:: Exercise ::
Word for word, print out all of the data, omitting every image.

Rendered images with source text
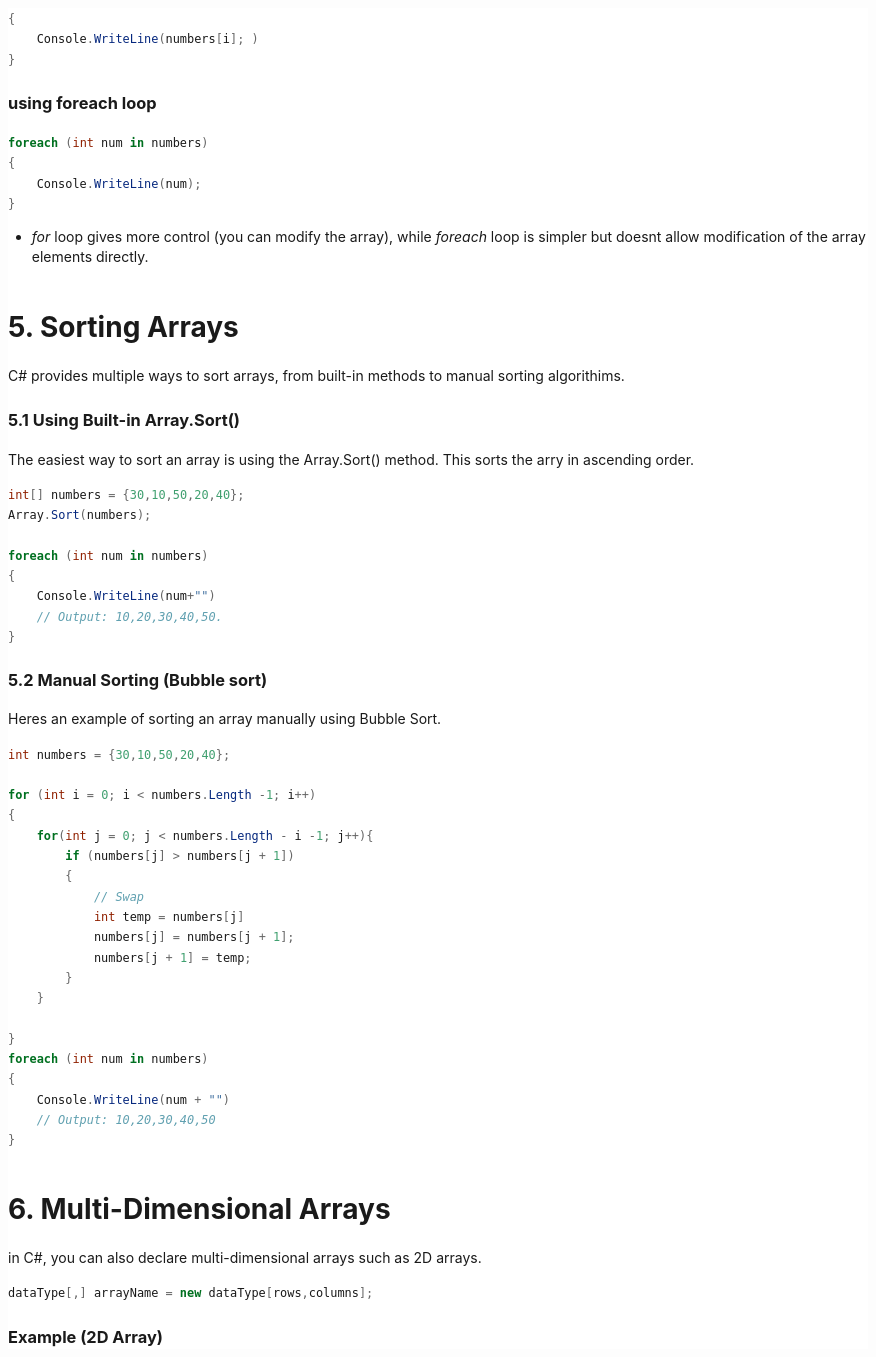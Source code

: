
 ```C#
{
    Console.WriteLine(numbers[i]; )
}
```
### using foreach loop
```C#
foreach (int num in numbers)
{
    Console.WriteLine(num); 
}
```
- *for* loop gives more control (you can modify the array), while *foreach* loop is simpler but doesnt allow modification of the array elements directly. 
  
# 5. Sorting Arrays
C# provides multiple ways to sort arrays, from built-in methods to manual sorting algorithims. 
### 5.1 Using Built-in Array.Sort()
The easiest way to sort an array is using the Array.Sort() method. This sorts the arry in ascending order. 
```C#
int[] numbers = {30,10,50,20,40}; 
Array.Sort(numbers); 

foreach (int num in numbers)
{
    Console.WriteLine(num+"") 
    // Output: 10,20,30,40,50.
}
```
### 5.2 Manual Sorting (Bubble sort)
Heres an example of sorting an array manually using Bubble Sort. 
```C#
int numbers = {30,10,50,20,40}; 

for (int i = 0; i < numbers.Length -1; i++)
{
    for(int j = 0; j < numbers.Length - i -1; j++){
        if (numbers[j] > numbers[j + 1])
        {
            // Swap
            int temp = numbers[j]
            numbers[j] = numbers[j + 1]; 
            numbers[j + 1] = temp; 
        }
    }

}
foreach (int num in numbers)
{
    Console.WriteLine(num + "") 
    // Output: 10,20,30,40,50
}
```
# 6. Multi-Dimensional Arrays
in C#, you can also declare multi-dimensional arrays such as 2D arrays. 
```C#
dataType[,] arrayName = new dataType[rows,columns]; 
```
### Example (2D Array)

:: Reply to the task ::
Source code

:
 ```C#
{
    Console.WriteLine(numbers[i]; )
}
```
### using foreach loop
```C#
foreach (int num in numbers)
{
    Console.WriteLine(num); 
}
```
- *for* loop gives more control (you can modify the array), while *foreach* loop is simpler but doesnt allow modification of the array elements directly. 
  
# 5. Sorting Arrays
C# provides multiple ways to sort arrays, from built-in methods to manual sorting algorithims. 
### 5.1 Using Built-in Array.Sort()
The easiest way to sort an array is using the Array.Sort() method. This sorts the arry in ascending order. 
```C#
int[] numbers = {30,10,50,20,40}; 
Array.Sort(numbers); 

foreach (int num in numbers)
{
    Console.WriteLine(num+"") 
    // Output: 10,20,30,40,50.
}
```
### 5.2 Manual Sorting (Bubble sort)
Heres an example of sorting an array manually using Bubble Sort. 
```C#
int numbers = {30,10,50,20,40}; 

for (int i = 0; i < numbers.Length -1; i++)
{
    for(int j = 0; j < numbers.Length - i -1; j++){
        if (numbers[j] > numbers[j + 1])
        {
            // Swap
            int temp = numbers[j]
            numbers[j] = numbers[j + 1]; 
            numbers[j + 1] = temp; 
        }
    }

}
foreach (int num in numbers)
{
    Console.WriteLine(num + "") 
    // Output: 10,20,30,40,50
}
```
# 6. Multi-Dimensional Arrays
in C#, you can also declare multi-dimensional arrays such as 2D arrays. 
```C#
dataType[,] arrayName = new dataType[rows,columns]; 
```
### Example (2D Array)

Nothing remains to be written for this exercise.